Whenever we finish an experience, we tend to look back on it for many reasons. For example, we may look back after graduating from college to remember what classes we liked or friends we made. We revisit childhood in our minds to think of the really good times we had and what it was like growing up. And, when we retire, we will probably think back to what we learned, loved, and liked about our careers.

At Friendship Village Tempe, a retirement community in Arizona, there are forty-five retired nurses.
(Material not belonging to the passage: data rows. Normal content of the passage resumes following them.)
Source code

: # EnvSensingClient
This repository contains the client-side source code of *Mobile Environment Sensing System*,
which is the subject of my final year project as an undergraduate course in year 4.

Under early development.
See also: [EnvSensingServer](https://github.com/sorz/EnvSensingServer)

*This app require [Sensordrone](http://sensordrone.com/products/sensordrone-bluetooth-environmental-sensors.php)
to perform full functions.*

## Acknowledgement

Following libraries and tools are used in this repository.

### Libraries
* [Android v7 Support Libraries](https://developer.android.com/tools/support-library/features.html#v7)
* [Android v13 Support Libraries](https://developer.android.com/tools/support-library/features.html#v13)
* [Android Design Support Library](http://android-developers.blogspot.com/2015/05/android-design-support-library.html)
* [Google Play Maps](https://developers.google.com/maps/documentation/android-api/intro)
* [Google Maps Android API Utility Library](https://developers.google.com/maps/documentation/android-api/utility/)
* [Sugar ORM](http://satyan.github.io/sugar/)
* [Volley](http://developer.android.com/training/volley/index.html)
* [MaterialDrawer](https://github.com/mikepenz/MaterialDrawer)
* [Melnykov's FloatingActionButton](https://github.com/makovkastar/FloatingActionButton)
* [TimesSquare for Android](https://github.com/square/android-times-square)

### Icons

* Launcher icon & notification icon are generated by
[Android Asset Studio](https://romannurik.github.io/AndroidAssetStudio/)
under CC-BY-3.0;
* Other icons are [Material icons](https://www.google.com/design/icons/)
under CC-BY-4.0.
They took some time to tell us what they would love for everyone—from new nurses to experienced ones—to know.

“Everyone today must acquire knowledge regarding their own health in order to make wise decisions.”
—Mary Lou Adler, RN, BSN

“Being a nurse uses all the knowledge and skills that you have. Deciding to be a nurse means you have not decided anything yet, because there are so many opportunities in the field.”
—Nancy Dolphin, PhD, BSN

“Problem solving skills can be transferred from bedside care to international leadership in addressing and advocating for health and human rights.”
—Joan A. Newth, RN, BSN

“Nurses can be advocates for family and friends when they are hospitalized to ensure safe, appropriate, compassionate, and ethical care.”
—Rosemary Kessler, RN, BSN, MED

“Since Florence Nightingale established the foundation for nursing, our profession has continued and continues to evolve as an art and a science.”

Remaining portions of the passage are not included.